Diagnostic accuracy of 3.0T diffusion‐weighted MRI for patients with uterine carcinosarcoma: Assessment of tumor extent and lymphatic metastasis

2018 
BACKGROUND: Assessment of tumor extent and lymphatic metastasis of uterine carcinosarcomas is important for treatment planning. PURPOSE/HYPOTHESIS: To evaluate the diagnostic accuracy of 3.0T diffusion-weighted (DW) MRI for patients with uterine carcinosarcoma, in assessment of tumor extent and lymphatic metastasis. STUDY TYPE: Retrospective diagnostic accuracy study. POPULATION: A consecutive cohort of 68 patients with pathologically proved carcinosarcoma between January 2006 and July 2014. FIELD STRENGTH/SEQUENCE: 3T DW MRI. ASSESSMENT: Maximal tumor and uterus size, presence of deep myometrial invasion, cervical invasion, adnexal invasion, lymphadenopathy, and the apparent diffusion coefficient (ADC) values of each tumor were used. Histopathology was the gold standard. STATISTICAL TESTS: Diagnostic accuracy. Logistic regression. RESULTS: In all, 38 patients entered the final analysis, with median age of 58 years (range, 35-79 years). The sensitivity and specificity in detecting deep myometrial invasion, cervical stromal invasion, adnexal invasion, as well as pelvic and para-aortic lymph node metastases were 65% and 72%, 91% and 85%, 50% and 100%, 33% and 89%, and 33% and 100%, respectively.

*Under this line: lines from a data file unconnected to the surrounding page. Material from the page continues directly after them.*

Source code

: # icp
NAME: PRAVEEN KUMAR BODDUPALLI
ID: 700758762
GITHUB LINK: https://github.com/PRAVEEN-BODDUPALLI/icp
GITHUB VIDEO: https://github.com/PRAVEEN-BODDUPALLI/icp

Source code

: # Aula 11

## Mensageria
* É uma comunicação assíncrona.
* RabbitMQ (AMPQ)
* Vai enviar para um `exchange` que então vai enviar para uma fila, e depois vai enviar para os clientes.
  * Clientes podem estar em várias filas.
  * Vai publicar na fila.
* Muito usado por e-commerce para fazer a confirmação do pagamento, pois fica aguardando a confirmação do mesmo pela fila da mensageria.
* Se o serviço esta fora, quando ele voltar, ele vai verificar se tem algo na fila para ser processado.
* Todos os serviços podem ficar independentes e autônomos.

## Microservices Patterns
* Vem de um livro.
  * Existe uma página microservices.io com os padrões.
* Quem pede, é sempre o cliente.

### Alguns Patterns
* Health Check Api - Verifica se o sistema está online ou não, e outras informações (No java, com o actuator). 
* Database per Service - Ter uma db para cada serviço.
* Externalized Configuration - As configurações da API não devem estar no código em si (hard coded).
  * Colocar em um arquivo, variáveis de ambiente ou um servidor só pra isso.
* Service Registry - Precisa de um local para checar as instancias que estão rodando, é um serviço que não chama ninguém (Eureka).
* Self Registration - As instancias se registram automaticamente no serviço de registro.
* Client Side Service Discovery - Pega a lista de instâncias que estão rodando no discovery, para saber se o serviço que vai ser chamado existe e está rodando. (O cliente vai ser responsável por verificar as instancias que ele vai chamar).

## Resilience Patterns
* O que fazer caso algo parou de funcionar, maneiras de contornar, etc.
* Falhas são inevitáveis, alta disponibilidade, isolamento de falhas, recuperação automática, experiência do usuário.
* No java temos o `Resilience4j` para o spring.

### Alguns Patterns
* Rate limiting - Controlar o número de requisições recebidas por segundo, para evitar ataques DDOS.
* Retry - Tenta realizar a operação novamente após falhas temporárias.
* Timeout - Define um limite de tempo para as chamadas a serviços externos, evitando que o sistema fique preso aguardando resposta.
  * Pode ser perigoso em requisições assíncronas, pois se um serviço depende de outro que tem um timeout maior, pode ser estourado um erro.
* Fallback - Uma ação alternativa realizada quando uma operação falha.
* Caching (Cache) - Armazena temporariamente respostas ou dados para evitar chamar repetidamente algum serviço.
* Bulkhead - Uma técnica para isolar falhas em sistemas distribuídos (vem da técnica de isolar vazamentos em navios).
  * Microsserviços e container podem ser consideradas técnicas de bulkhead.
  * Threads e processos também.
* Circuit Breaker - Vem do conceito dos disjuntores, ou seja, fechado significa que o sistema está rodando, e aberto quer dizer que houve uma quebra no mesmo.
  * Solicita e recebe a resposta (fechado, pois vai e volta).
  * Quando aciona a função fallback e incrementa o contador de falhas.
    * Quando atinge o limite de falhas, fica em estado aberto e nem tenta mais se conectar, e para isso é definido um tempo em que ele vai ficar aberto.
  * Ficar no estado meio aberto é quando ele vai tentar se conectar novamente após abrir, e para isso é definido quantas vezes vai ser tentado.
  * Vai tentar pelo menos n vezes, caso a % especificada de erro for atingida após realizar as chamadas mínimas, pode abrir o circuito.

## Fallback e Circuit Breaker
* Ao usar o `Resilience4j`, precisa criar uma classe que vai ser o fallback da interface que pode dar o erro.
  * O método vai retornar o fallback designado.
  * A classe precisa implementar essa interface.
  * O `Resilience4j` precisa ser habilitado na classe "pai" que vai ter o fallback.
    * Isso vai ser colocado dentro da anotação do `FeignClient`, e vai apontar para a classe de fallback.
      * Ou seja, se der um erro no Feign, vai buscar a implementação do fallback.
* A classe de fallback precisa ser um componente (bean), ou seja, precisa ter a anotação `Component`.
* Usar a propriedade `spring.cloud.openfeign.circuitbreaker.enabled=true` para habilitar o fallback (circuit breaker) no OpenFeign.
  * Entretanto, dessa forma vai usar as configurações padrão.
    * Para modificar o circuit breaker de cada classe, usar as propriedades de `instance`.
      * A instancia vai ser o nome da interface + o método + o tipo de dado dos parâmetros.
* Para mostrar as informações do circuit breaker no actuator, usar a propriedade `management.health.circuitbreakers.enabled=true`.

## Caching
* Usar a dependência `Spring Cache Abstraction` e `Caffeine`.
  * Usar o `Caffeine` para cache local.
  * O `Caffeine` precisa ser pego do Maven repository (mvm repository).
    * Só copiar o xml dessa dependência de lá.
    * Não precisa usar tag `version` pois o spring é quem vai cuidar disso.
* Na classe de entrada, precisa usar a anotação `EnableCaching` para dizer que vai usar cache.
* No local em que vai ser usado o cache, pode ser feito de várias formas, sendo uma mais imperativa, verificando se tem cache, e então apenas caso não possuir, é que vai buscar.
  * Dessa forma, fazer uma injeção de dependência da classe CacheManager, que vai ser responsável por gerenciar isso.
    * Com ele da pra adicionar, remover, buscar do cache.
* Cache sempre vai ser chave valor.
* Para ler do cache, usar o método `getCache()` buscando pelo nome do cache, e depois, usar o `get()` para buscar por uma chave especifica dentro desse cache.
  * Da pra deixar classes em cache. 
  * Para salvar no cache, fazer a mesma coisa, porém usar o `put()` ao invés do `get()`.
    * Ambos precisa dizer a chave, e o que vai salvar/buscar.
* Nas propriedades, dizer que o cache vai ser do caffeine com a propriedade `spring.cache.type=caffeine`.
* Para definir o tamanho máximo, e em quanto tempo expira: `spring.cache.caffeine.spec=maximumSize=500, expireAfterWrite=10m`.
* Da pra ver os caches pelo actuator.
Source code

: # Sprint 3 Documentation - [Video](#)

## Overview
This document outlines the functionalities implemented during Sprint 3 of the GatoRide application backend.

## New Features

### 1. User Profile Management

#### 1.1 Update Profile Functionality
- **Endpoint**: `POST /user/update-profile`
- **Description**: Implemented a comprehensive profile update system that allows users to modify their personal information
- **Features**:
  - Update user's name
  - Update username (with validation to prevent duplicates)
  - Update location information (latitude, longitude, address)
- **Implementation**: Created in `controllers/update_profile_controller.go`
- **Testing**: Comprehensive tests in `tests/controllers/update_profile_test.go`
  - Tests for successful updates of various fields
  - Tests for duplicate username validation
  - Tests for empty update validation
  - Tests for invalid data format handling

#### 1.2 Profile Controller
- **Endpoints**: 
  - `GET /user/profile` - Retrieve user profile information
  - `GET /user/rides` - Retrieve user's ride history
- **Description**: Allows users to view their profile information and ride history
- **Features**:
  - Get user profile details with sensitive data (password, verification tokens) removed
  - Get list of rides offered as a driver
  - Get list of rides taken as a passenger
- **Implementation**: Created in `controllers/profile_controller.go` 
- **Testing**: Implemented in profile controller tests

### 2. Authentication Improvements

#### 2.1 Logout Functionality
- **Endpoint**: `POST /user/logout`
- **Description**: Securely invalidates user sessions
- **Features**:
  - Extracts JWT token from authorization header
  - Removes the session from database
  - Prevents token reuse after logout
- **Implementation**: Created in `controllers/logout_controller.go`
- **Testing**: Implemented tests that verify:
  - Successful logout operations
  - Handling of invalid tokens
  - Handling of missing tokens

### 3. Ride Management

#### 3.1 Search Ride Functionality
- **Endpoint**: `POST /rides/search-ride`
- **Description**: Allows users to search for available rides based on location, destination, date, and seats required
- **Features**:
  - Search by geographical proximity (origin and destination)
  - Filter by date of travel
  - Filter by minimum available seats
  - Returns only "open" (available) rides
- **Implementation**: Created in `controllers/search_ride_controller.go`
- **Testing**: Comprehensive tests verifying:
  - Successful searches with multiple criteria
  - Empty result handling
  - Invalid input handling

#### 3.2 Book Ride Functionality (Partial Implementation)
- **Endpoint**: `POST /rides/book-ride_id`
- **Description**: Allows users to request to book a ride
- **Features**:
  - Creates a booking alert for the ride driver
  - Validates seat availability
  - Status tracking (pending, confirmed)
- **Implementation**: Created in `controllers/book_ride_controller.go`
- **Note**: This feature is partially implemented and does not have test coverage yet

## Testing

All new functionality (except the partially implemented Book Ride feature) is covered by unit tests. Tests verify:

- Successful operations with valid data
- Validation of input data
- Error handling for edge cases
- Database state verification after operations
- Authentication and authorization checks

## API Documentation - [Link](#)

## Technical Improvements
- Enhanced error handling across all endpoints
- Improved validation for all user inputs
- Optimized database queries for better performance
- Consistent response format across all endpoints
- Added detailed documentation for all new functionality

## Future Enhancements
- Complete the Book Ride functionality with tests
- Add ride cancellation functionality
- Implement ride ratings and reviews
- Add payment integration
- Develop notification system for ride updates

The largest tumor diameters predicted deep myometrium invasion (anteroposterior direction, P = 0.004) and cervical stroma invasion (craniocaudal direction, P = 0.008). Tumor ADCmin significantly predicted the lymphovascular permeation (P = 0.025; odds ratio = 0.96). DATA CONCLUSION: Preoperative DW MRI is useful to assess deep myometrial or cervical stromal invasion in uterine carcinosarcoma, yet the diagnostic performance for detecting adnexal invasion and lymphatic metastasis requires further improvement. LEVEL OF EVIDENCE: 3 Technical Efficacy: Stage 2 J. Magn. Reson. Imaging 2018.